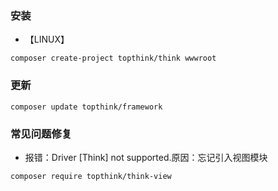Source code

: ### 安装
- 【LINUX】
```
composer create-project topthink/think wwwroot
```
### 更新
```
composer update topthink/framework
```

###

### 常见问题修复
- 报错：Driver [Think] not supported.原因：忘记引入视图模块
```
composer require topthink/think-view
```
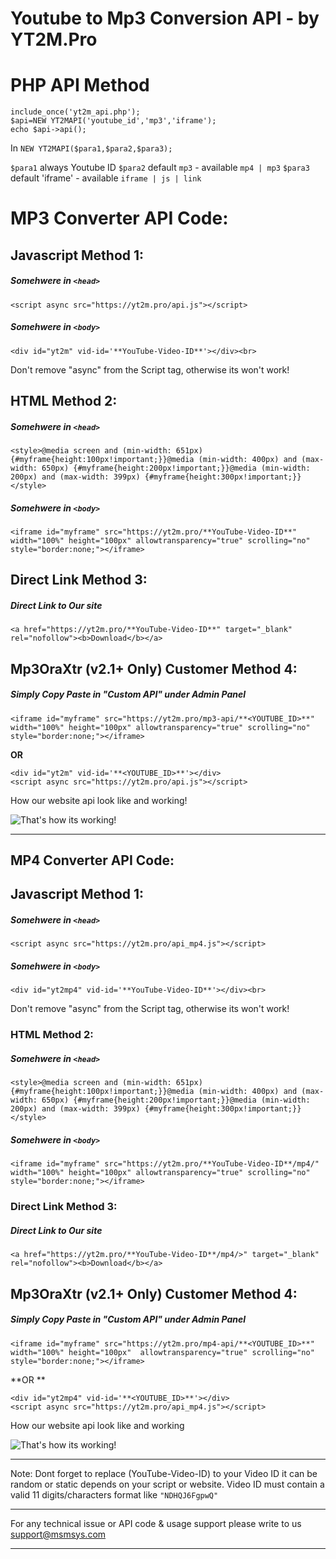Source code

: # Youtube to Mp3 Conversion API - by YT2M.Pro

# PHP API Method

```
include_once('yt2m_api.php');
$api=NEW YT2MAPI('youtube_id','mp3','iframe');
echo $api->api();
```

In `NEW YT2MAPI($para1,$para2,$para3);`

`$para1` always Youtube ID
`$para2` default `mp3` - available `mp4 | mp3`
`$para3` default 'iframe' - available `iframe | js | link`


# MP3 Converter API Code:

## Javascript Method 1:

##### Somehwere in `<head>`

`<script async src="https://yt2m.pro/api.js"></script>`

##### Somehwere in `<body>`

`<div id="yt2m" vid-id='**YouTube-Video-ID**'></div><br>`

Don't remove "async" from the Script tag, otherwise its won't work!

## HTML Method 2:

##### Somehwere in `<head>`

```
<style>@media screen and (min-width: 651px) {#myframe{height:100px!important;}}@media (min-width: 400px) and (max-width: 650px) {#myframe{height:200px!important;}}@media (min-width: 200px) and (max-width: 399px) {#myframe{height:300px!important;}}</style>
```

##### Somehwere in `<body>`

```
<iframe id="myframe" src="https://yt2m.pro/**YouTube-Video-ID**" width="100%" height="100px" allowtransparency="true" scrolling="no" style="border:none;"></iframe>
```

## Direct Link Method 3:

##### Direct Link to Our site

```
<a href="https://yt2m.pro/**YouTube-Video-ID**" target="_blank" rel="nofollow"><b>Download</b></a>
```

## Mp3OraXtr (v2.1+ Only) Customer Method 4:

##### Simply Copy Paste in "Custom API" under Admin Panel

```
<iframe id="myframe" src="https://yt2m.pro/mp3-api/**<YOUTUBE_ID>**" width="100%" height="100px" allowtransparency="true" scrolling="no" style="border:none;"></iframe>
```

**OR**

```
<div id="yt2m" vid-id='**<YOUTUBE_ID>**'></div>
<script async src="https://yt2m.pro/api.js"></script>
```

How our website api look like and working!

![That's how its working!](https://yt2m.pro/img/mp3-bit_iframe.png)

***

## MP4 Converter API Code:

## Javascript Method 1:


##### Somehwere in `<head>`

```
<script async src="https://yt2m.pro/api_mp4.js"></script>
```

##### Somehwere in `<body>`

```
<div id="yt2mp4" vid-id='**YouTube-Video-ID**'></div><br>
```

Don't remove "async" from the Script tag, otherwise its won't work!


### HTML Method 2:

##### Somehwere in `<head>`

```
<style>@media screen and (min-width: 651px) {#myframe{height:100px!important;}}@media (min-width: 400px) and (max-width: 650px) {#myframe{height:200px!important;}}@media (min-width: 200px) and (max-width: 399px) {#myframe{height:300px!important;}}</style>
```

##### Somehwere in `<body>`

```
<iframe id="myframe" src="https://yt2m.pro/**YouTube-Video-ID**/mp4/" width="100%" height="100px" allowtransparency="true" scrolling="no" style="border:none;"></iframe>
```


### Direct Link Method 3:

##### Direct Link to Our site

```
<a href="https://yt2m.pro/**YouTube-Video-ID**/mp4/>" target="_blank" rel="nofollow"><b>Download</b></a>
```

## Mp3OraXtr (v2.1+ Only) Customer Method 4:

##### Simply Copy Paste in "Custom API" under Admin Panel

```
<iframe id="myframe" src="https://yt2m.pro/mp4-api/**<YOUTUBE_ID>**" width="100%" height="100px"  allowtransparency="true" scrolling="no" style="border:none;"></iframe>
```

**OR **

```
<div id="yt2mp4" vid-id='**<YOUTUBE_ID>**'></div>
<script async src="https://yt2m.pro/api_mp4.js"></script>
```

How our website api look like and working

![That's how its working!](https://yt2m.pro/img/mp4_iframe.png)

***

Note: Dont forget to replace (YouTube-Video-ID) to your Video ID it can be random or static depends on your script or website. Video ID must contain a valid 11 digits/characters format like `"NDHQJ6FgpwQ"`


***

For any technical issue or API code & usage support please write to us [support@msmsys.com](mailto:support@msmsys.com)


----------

=======

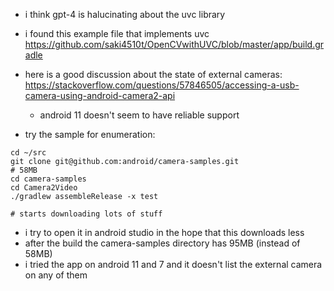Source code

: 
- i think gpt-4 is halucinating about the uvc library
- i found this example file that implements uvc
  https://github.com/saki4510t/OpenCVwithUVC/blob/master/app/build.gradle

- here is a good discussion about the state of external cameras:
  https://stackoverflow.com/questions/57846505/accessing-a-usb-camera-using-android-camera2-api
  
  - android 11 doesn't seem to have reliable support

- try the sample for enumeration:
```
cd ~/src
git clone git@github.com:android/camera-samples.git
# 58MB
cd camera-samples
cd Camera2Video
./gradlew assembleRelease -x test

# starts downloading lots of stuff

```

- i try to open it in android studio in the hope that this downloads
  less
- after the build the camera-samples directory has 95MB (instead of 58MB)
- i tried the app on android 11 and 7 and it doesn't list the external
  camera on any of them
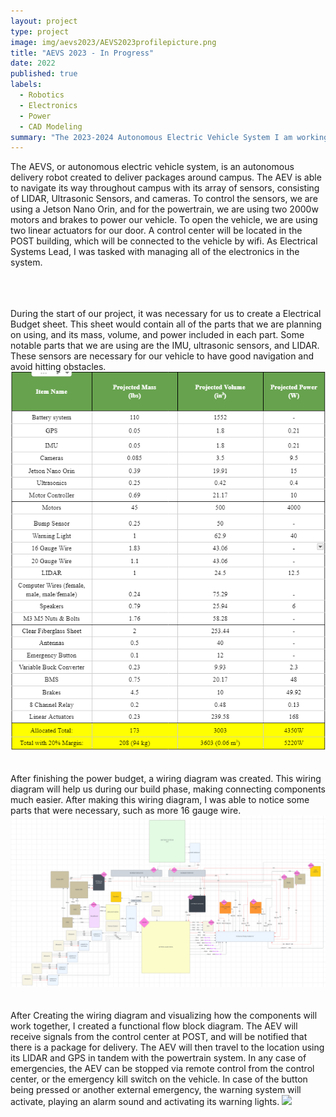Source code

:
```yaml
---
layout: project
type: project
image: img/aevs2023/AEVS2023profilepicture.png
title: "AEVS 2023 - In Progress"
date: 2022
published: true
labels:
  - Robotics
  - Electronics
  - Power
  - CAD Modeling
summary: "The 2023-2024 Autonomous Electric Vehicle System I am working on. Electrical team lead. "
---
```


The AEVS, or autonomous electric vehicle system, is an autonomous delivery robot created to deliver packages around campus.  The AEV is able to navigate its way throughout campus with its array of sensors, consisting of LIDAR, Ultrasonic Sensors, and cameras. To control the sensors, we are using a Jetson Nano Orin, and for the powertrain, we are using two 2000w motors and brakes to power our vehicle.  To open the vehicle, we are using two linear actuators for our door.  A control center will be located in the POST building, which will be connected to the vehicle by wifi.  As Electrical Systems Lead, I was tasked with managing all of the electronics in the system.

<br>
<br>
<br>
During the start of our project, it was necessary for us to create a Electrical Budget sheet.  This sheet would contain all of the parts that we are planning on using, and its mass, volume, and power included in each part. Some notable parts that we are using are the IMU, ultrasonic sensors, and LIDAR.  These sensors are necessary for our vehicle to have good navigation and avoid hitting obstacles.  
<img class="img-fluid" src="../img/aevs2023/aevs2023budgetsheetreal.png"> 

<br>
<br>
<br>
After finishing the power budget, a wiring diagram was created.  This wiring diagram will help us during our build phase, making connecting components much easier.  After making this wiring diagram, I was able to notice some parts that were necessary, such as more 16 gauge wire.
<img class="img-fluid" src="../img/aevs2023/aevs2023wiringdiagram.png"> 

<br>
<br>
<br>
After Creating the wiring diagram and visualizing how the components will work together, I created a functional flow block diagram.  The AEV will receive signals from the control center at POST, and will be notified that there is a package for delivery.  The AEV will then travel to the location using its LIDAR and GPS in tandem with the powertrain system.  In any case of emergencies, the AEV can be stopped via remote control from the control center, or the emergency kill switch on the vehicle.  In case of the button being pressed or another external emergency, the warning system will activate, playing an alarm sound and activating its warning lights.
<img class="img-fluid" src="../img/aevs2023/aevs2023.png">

=======

Across the material above, count every line holding "topthink" and write down only the number.

Exercise answer
3